EasyJet looks set to move past its pandemic-era woes, as it reveals improving finances AND an upcoming order for more A321neo narrowbodies.
We have seen that many analysts expect some consolidation in the European airline market in the coming years. Obviously, the financial position of European airlines today will be key in determining their future.
News of an upcoming A321neo order will be a relief for most fans of EasyJet. The company had to manage its finances very carefully in 2020. It canceled previous refleeting plans and deferred deliveries of new aircraft.
Fast forward to 2023, and things are looking much better. The company plans to restore its dividend and is looking ahead at its longer-term growth. That’s what this EasyJet order for the A321neo is for. The airline is reportedly sizing up a firm order for 157 aircraft, with an additional 100 options.
More specifically, EasyJet’s firm order will be for 101 A321neos and 56 A320neos. Looking at the airline’s current fleet, these numbers are particularly interesting. The A321neo is already part of the EasyJet fleet, with 15 of them already in service.
EasyJet Upsizing to the A321neo
But this is by far the least popular aircraft sub-type for the airline. EasyJet’s main aircraft is the A320. It has 173 legacy A320ceos and 54 A320neos. It also has 95 smaller A319s. So the fact that this upcoming EasyJet order is primarily for the much larger A321neo, marks a shift for the airline.
We have already seen that new regulations about airport slot restrictions are already causing airlines to shift to larger aircraft. EasyJet is clearly following the same path. Larger jets have better per-seat economics, which should help.

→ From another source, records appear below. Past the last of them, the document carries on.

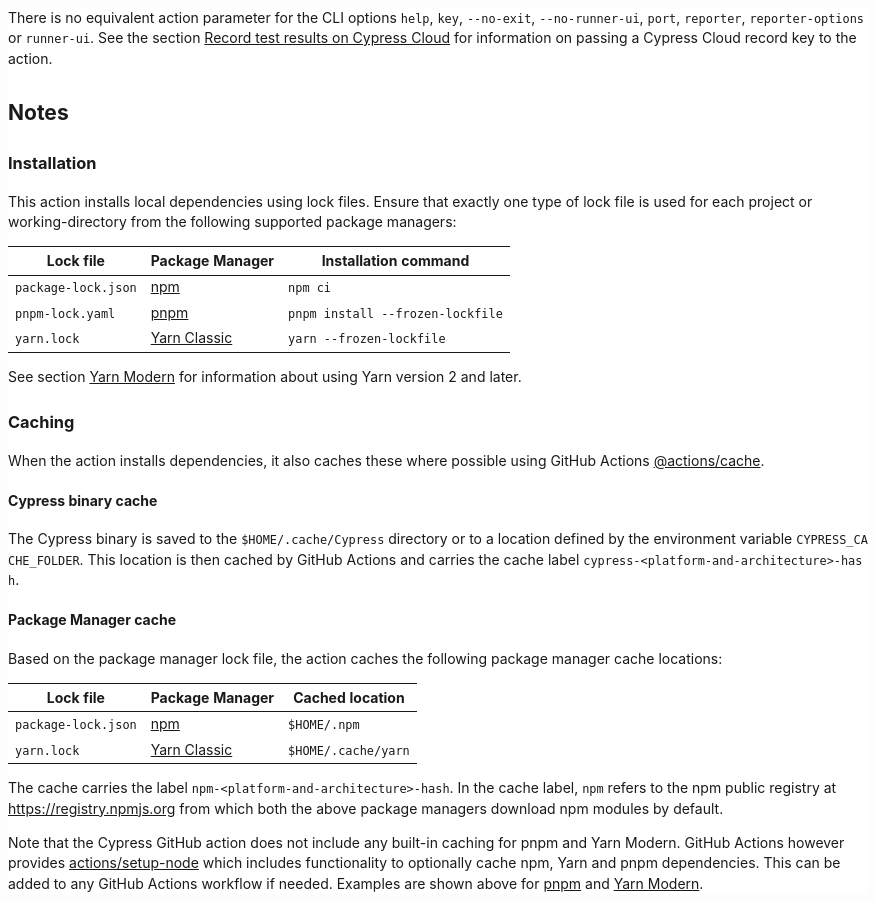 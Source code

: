 There is no equivalent action parameter for the CLI options `help`, `key`, `--no-exit`, `--no-runner-ui`, `port`, `reporter`, `reporter-options` or `runner-ui`. See the section [Record test results on Cypress Cloud](#record-test-results-on-cypress-cloud) for information on passing a Cypress Cloud record key to the action.

## Notes

### Installation

This action installs local dependencies using lock files. Ensure that exactly one type of lock file is used for each project or working-directory from the following supported package managers:

| Lock file           | Package Manager                                                                                  | Installation command             |
| ------------------- | ------------------------------------------------------------------------------------------------ | -------------------------------- |
| `package-lock.json` | [npm](https://docs.npmjs.com/cli/v9/commands/npm-ci)                                             | `npm ci`                         |
| `pnpm-lock.yaml`    | [pnpm](https://pnpm.io/cli/install#--frozen-lockfile)                                            | `pnpm install --frozen-lockfile` |
| `yarn.lock`         | [Yarn Classic](https://classic.yarnpkg.com/en/docs/cli/install#toc-yarn-install-frozen-lockfile) | `yarn --frozen-lockfile`         |

See section [Yarn Modern](#yarn-modern) for information about using Yarn version 2 and later.

### Caching

When the action installs dependencies, it also caches these where possible using GitHub Actions [@actions/cache](https://github.com/actions/toolkit/tree/main/packages/cache).

#### Cypress binary cache

The Cypress binary is saved to the `$HOME/.cache/Cypress` directory or to a location defined by the environment variable `CYPRESS_CACHE_FOLDER`. This location is then cached by GitHub Actions and carries the cache label `cypress-<platform-and-architecture>-hash`.

#### Package Manager cache

Based on the package manager lock file, the action caches the following package manager cache locations:

| Lock file           | Package Manager                                                     | Cached location     |
| ------------------- | ------------------------------------------------------------------- | ------------------- |
| `package-lock.json` | [npm](https://docs.npmjs.com/cli/commands/npm-cache)                | `$HOME/.npm`        |
| `yarn.lock`         | [Yarn Classic](https://classic.yarnpkg.com/lang/en/docs/cli/cache/) | `$HOME/.cache/yarn` |

The cache carries the label `npm-<platform-and-architecture>-hash`.
In the cache label, `npm` refers to the npm public registry at https://registry.npmjs.org from which both the above package managers download npm modules by default.

Note that the Cypress GitHub action does not include any built-in caching for pnpm and Yarn Modern.
GitHub Actions however provides [actions/setup-node](https://github.com/actions/setup-node) which includes functionality to optionally cache npm, Yarn and pnpm dependencies. This can be added to any GitHub Actions workflow if needed. Examples are shown above for [pnpm](#pnpm) and [Yarn Modern](#yarn-modern).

But these larger jets are also harder to fill up with passengers, all year around. This will be a challenging adjustment for the airlines, as they fight for slots in some destinations. For EasyJet, this A321neo order will start arriving in its fleet from 2028 onwards. But the airline expects another 163 aircraft deliveries by 2028.
EasyJet will publish its next financial results in November. The official announcement of this aircraft order will likely come then. With Airbus filling delivery slots for its A320 family this side of 2030, the airline will be keen not to stay behind other European Airbus operators.
EasyJet has been realigning itself from a low-cost to a leisure carrier, going after more established, traditional carriers. But even these airlines have been ordering newer planes from Airbus. So whatever form Europe’s airline industry takes, EasyJet will need new efficient aircraft, to remain competitive.